- _Task prompt_
All of the records should come back exactly as written.

----

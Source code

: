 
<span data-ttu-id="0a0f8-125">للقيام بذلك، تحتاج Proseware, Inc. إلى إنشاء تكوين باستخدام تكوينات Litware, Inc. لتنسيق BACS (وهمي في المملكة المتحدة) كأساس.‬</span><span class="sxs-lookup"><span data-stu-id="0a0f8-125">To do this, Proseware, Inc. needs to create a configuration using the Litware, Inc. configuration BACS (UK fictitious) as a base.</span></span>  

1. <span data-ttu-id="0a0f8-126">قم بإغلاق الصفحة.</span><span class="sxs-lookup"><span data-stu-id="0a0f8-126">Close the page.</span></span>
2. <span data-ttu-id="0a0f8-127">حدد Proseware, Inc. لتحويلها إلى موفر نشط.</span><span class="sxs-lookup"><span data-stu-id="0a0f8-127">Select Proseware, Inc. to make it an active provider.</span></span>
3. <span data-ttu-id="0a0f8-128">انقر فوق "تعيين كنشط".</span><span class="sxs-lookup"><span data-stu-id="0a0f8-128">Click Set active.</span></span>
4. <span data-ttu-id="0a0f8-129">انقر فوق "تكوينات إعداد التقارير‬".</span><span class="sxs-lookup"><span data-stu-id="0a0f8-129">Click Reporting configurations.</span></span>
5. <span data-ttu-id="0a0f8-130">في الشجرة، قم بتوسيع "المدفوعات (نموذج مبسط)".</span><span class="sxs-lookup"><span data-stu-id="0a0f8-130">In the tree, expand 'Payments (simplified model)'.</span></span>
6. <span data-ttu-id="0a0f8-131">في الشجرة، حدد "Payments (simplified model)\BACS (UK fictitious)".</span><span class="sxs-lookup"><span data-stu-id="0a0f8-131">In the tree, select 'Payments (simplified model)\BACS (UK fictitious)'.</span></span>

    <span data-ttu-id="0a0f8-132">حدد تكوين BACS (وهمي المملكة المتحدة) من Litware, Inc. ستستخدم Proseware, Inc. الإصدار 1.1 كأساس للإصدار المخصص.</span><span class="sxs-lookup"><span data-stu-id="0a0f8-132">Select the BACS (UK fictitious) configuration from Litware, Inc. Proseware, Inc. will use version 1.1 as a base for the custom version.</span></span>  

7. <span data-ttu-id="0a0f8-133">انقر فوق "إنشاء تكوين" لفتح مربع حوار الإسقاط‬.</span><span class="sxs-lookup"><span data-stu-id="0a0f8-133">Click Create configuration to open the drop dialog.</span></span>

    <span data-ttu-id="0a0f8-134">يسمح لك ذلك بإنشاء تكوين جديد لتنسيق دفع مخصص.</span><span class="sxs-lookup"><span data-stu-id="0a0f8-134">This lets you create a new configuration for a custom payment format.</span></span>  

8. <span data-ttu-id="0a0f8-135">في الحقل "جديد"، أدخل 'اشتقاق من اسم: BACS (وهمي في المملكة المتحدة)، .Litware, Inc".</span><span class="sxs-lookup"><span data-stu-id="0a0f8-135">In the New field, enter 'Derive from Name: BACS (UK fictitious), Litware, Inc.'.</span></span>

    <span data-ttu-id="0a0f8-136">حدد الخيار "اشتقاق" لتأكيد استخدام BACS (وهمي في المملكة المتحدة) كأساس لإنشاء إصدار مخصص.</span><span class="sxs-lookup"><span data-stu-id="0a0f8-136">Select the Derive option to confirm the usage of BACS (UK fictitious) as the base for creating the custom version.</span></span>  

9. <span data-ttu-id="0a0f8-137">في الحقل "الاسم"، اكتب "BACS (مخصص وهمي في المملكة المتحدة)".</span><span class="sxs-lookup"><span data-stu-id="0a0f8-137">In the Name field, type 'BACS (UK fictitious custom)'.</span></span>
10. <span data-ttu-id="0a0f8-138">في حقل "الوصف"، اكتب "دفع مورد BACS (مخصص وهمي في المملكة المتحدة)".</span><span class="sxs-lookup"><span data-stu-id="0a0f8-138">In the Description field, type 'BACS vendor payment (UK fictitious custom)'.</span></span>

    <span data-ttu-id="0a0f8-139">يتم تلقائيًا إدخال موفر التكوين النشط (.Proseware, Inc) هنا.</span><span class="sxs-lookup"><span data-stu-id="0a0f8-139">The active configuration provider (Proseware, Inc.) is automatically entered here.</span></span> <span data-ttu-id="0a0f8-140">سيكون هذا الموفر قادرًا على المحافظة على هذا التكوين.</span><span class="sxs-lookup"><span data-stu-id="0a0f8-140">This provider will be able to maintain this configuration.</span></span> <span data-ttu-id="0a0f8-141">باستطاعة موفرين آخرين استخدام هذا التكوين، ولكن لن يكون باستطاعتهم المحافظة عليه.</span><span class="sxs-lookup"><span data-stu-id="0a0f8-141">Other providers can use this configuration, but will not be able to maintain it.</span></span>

----

- _Solution to the exercise_
Source code

: 
<span data-ttu-id="0a0f8-125">للقيام بذلك، تحتاج Proseware, Inc. إلى إنشاء تكوين باستخدام تكوينات Litware, Inc. لتنسيق BACS (وهمي في المملكة المتحدة) كأساس.‬</span><span class="sxs-lookup"><span data-stu-id="0a0f8-125">To do this, Proseware, Inc. needs to create a configuration using the Litware, Inc. configuration BACS (UK fictitious) as a base.</span></span>  

1. <span data-ttu-id="0a0f8-126">قم بإغلاق الصفحة.</span><span class="sxs-lookup"><span data-stu-id="0a0f8-126">Close the page.</span></span>
2. <span data-ttu-id="0a0f8-127">حدد Proseware, Inc. لتحويلها إلى موفر نشط.</span><span class="sxs-lookup"><span data-stu-id="0a0f8-127">Select Proseware, Inc. to make it an active provider.</span></span>
3. <span data-ttu-id="0a0f8-128">انقر فوق "تعيين كنشط".</span><span class="sxs-lookup"><span data-stu-id="0a0f8-128">Click Set active.</span></span>
4. <span data-ttu-id="0a0f8-129">انقر فوق "تكوينات إعداد التقارير‬".</span><span class="sxs-lookup"><span data-stu-id="0a0f8-129">Click Reporting configurations.</span></span>
5. <span data-ttu-id="0a0f8-130">في الشجرة، قم بتوسيع "المدفوعات (نموذج مبسط)".</span><span class="sxs-lookup"><span data-stu-id="0a0f8-130">In the tree, expand 'Payments (simplified model)'.</span></span>
6. <span data-ttu-id="0a0f8-131">في الشجرة، حدد "Payments (simplified model)\BACS (UK fictitious)".</span><span class="sxs-lookup"><span data-stu-id="0a0f8-131">In the tree, select 'Payments (simplified model)\BACS (UK fictitious)'.</span></span>

    <span data-ttu-id="0a0f8-132">حدد تكوين BACS (وهمي المملكة المتحدة) من Litware, Inc. ستستخدم Proseware, Inc. الإصدار 1.1 كأساس للإصدار المخصص.</span><span class="sxs-lookup"><span data-stu-id="0a0f8-132">Select the BACS (UK fictitious) configuration from Litware, Inc. Proseware, Inc. will use version 1.1 as a base for the custom version.</span></span>  

7. <span data-ttu-id="0a0f8-133">انقر فوق "إنشاء تكوين" لفتح مربع حوار الإسقاط‬.</span><span class="sxs-lookup"><span data-stu-id="0a0f8-133">Click Create configuration to open the drop dialog.</span></span>

    <span data-ttu-id="0a0f8-134">يسمح لك ذلك بإنشاء تكوين جديد لتنسيق دفع مخصص.</span><span class="sxs-lookup"><span data-stu-id="0a0f8-134">This lets you create a new configuration for a custom payment format.</span></span>  

8. <span data-ttu-id="0a0f8-135">في الحقل "جديد"، أدخل 'اشتقاق من اسم: BACS (وهمي في المملكة المتحدة)، .Litware, Inc".</span><span class="sxs-lookup"><span data-stu-id="0a0f8-135">In the New field, enter 'Derive from Name: BACS (UK fictitious), Litware, Inc.'.</span></span>

    <span data-ttu-id="0a0f8-136">حدد الخيار "اشتقاق" لتأكيد استخدام BACS (وهمي في المملكة المتحدة) كأساس لإنشاء إصدار مخصص.</span><span class="sxs-lookup"><span data-stu-id="0a0f8-136">Select the Derive option to confirm the usage of BACS (UK fictitious) as the base for creating the custom version.</span></span>  

9. <span data-ttu-id="0a0f8-137">في الحقل "الاسم"، اكتب "BACS (مخصص وهمي في المملكة المتحدة)".</span><span class="sxs-lookup"><span data-stu-id="0a0f8-137">In the Name field, type 'BACS (UK fictitious custom)'.</span></span>
10. <span data-ttu-id="0a0f8-138">في حقل "الوصف"، اكتب "دفع مورد BACS (مخصص وهمي في المملكة المتحدة)".</span><span class="sxs-lookup"><span data-stu-id="0a0f8-138">In the Description field, type 'BACS vendor payment (UK fictitious custom)'.</span></span>

    <span data-ttu-id="0a0f8-139">يتم تلقائيًا إدخال موفر التكوين النشط (.Proseware, Inc) هنا.</span><span class="sxs-lookup"><span data-stu-id="0a0f8-139">The active configuration provider (Proseware, Inc.) is automatically entered here.</span></span> <span data-ttu-id="0a0f8-140">سيكون هذا الموفر قادرًا على المحافظة على هذا التكوين.</span><span class="sxs-lookup"><span data-stu-id="0a0f8-140">This provider will be able to maintain this configuration.</span></span> <span data-ttu-id="0a0f8-141">باستطاعة موفرين آخرين استخدام هذا التكوين، ولكن لن يكون باستطاعتهم المحافظة عليه.</span><span class="sxs-lookup"><span data-stu-id="0a0f8-141">Other providers can use this configuration, but will not be able to maintain it.</span></span>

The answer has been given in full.